WHAT YOU NEED TO DO
Write the entries out exactly, with the final line being the one containing "remise de garde".

INPUT RECORDS
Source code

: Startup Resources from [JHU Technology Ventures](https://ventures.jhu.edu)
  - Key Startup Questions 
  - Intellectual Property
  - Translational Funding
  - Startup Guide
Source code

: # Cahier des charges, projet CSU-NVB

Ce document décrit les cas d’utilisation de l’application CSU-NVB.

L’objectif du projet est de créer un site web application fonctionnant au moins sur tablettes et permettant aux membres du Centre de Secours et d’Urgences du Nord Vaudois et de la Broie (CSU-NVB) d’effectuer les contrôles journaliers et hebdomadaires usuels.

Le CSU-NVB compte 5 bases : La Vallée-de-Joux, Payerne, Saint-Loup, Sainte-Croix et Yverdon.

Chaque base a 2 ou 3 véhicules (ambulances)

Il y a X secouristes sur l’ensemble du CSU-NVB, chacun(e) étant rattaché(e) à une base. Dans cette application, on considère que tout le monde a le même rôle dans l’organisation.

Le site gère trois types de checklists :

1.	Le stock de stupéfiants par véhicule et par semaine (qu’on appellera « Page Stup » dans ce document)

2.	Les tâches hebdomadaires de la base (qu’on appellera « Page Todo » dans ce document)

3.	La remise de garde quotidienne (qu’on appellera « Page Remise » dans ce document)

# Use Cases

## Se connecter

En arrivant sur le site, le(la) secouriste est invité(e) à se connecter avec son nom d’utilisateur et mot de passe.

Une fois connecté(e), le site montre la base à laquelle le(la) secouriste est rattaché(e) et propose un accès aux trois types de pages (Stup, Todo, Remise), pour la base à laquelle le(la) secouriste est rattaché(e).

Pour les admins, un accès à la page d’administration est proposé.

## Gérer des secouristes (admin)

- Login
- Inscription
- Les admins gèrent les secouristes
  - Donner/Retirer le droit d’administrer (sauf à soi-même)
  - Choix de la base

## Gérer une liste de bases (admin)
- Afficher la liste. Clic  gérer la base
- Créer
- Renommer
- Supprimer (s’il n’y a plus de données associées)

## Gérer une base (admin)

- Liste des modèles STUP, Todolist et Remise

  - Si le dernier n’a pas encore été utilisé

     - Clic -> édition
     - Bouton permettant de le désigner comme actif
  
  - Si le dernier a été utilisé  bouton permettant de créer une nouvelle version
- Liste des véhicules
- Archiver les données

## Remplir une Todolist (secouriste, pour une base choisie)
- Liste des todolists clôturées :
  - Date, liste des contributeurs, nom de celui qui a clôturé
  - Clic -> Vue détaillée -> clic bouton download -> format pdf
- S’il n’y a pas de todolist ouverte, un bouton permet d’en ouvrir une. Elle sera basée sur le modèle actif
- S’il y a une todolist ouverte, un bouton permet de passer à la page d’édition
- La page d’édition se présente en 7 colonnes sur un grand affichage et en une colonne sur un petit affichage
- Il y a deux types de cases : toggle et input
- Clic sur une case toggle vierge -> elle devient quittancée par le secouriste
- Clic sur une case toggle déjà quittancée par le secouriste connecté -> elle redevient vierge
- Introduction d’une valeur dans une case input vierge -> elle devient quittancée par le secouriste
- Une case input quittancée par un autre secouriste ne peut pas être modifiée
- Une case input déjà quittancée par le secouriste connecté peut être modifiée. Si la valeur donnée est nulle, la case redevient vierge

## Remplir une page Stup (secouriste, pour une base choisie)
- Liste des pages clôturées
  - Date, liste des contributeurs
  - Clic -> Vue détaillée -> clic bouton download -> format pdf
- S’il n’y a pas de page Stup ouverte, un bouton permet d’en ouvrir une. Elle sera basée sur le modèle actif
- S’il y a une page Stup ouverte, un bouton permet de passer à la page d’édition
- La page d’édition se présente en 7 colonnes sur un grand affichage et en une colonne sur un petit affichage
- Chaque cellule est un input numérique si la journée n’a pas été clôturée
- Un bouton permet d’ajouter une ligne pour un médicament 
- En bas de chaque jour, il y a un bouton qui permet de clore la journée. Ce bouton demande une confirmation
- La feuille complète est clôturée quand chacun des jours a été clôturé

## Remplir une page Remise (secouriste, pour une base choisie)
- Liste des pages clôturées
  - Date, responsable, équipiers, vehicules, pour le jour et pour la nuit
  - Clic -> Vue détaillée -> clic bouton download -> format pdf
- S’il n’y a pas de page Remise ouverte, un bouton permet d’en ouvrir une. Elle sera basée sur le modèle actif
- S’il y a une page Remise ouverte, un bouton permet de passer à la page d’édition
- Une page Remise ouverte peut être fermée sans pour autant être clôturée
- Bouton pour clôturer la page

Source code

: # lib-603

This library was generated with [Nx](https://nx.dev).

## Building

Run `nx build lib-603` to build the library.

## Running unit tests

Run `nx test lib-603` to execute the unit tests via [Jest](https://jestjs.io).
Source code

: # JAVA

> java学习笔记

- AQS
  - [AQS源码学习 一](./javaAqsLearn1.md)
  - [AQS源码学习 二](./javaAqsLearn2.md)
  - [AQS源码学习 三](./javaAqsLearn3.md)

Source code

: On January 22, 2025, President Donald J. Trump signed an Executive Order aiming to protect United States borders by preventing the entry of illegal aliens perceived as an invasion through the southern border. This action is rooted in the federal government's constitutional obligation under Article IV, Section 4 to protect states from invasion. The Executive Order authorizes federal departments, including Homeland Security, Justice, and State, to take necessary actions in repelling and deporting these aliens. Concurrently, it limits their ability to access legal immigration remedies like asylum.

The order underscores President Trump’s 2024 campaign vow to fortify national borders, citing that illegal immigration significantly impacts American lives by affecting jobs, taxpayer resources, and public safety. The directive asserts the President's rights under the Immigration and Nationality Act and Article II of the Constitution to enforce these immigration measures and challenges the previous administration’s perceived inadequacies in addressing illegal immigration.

EXPECTED ANSWER
Source code

: Startup Resources from [JHU Technology Ventures](https://ventures.jhu.edu)
  - Key Startup Questions 
  - Intellectual Property
  - Translational Funding
  - Startup Guide
Source code

: # Cahier des charges, projet CSU-NVB

Ce document décrit les cas d’utilisation de l’application CSU-NVB.

L’objectif du projet est de créer un site web application fonctionnant au moins sur tablettes et permettant aux membres du Centre de Secours et d’Urgences du Nord Vaudois et de la Broie (CSU-NVB) d’effectuer les contrôles journaliers et hebdomadaires usuels.

Le CSU-NVB compte 5 bases : La Vallée-de-Joux, Payerne, Saint-Loup, Sainte-Croix et Yverdon.

Chaque base a 2 ou 3 véhicules (ambulances)

Il y a X secouristes sur l’ensemble du CSU-NVB, chacun(e) étant rattaché(e) à une base. Dans cette application, on considère que tout le monde a le même rôle dans l’organisation.

Le site gère trois types de checklists :

1.	Le stock de stupéfiants par véhicule et par semaine (qu’on appellera « Page Stup » dans ce document)

2.	Les tâches hebdomadaires de la base (qu’on appellera « Page Todo » dans ce document)

3.	La remise de garde quotidienne (qu’on appellera « Page Remise » dans ce document)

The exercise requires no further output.